Как видим, позитивная оценка настоящего положения прибывших в ФРГ существенно бледнее выражена, чем позитивная оценка жизненной перспективы. Высокий жизненный уровень (соотношение величины заработной платы к величине повседневных затрат) в ФРГ совершенно очевиден для прибывших, но не позднее, чем через полгода пребывания в новых условиях, к нему привыкают. В то же время следует знать, что жилищные условия этнонемцев в сельских районах СНГ, в рабочих поселках и пригородах в среднем было значительно выше, чем у остального населения. Поэтому реакция на временное (часто долговременное) малогабаритное жилье в ФРГ болезненна. По данным нашего опроса те же этнонемцы СНГ, которые владели до выезда хорошим жильем с интенсивно использовавшимся приусадебным участком, владели и личными автомашинами. Приобретение автомашин в ФРГ (обычно лучшего качества) не было, таким образом, особой и новой ценностью.
Среди новых преимуществ жизни в ФРГ регулярно называется возможность приобретения автомашин, мебели, жилья и пр. в рассрочку. Среди прежних преимуществ — бесплатная (или сравнительно "малоплатная") медицинская помощь и образование.

К проблеме релевантности признаков этнокультуры
К таким признакам традиционно принято относить "память истории", знание "культурного наследия", причем о наличии-отсутствии данных признаков судят,естественно, по проявлениям соответствующей эрудиции (например, знание "имен", знание "произведений искусства и литературы" и т.п.).
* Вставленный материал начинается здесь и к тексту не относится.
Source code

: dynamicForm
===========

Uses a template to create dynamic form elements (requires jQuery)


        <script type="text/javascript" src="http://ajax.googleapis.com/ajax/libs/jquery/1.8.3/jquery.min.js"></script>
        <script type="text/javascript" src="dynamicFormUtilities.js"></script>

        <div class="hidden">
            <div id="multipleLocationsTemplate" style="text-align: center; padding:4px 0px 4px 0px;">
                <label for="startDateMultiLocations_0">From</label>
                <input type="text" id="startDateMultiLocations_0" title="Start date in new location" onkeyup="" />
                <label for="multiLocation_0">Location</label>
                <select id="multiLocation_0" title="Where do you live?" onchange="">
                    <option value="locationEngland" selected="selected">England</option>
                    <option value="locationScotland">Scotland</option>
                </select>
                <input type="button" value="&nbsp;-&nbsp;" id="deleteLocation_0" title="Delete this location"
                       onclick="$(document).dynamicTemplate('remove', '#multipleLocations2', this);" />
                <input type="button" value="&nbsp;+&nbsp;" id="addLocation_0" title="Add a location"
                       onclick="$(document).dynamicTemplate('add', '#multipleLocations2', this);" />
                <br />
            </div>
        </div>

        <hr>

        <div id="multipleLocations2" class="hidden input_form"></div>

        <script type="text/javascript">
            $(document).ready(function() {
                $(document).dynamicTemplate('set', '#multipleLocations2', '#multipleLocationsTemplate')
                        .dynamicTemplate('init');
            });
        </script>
Определенное значение придают такие признаки принадлежности данной этнокультуре, как "национальная кухня", "национальная одежда", "доминирующая конфессия", "национальные обычаи и праздники". В свое время мы проводили опрос молодых этнонемцев, планировавших эмиграцию в ФРГ и молодых представителей русскоязычной культуры из окружения этих немцев [Gorelov 1992]. Замечу, что в части "немецкоязычного меньшинства" издательство ФРГ выразило свое (тогдашнее) мнение: меньшинство это не было и не является пока "немецкоязычным" в нормальном смысле этого слова. Но главное, от чего бы мне сегодня хотелось отказаться, это — от облигаторного признания релевантности признаков этнокультурной принадлежности в формах вышеуказанной эрудированности. Аналогичный российскому опрос проводился и на немецкой почве в 1993–96 гг. Он не доказал соответствующей эрудированности коренных немцев, с которыми постоянно общаются этнонемцы из СНГ. По-видимому, здесь необходим строго типологический подход к составу респондентов. Априорно ясно, что образованный коренной немец владеет необходимым багажом знаний, ясно, что в ряде случаев консервативный коренной немец соблюдает обрядность и предпочитает немецкую кухню общераспространившейся пицце. Ясно, далее, что "неделя спаржи" или традиционный карнавал на улицах — незнакомое явление для прибывающих этнонемцев. Но все это, несомненно, дело времени и новых привычек, имеющих второстепенное (в лучшем случае) значение. Основная трудность в процессе ассимиляции (понимаемой нами глубже, чем употреблявшийся термин "адаптация") — язык и сопутствующие ему средства коммуникации и не просто ориентированность (это-то как раз свойство адаптированности), а полная включенность в систему социальных отношений и соответствующую им систему ценностей и новой национально-социальной семиотики. Для этого нужны, видимо, не меньшие сроки, чем те, которые понадобились в свое время немцам из Германии для полного "обрусения" их в России. Практический опыт говорит, что таким сроком является жизнь не менее двух поколений (50–60 лет).
Литература
Gorelov I. Das nationale Bewubtsein der sowjrtdeutschen Jugend: Lucken, Ursachen und Perspektiven // Kulturelle Identitat der deutschsprachigen Minderheiten in Rubland/ UdSSR, Verl. Jenion-Pressler, Kassel, 1992.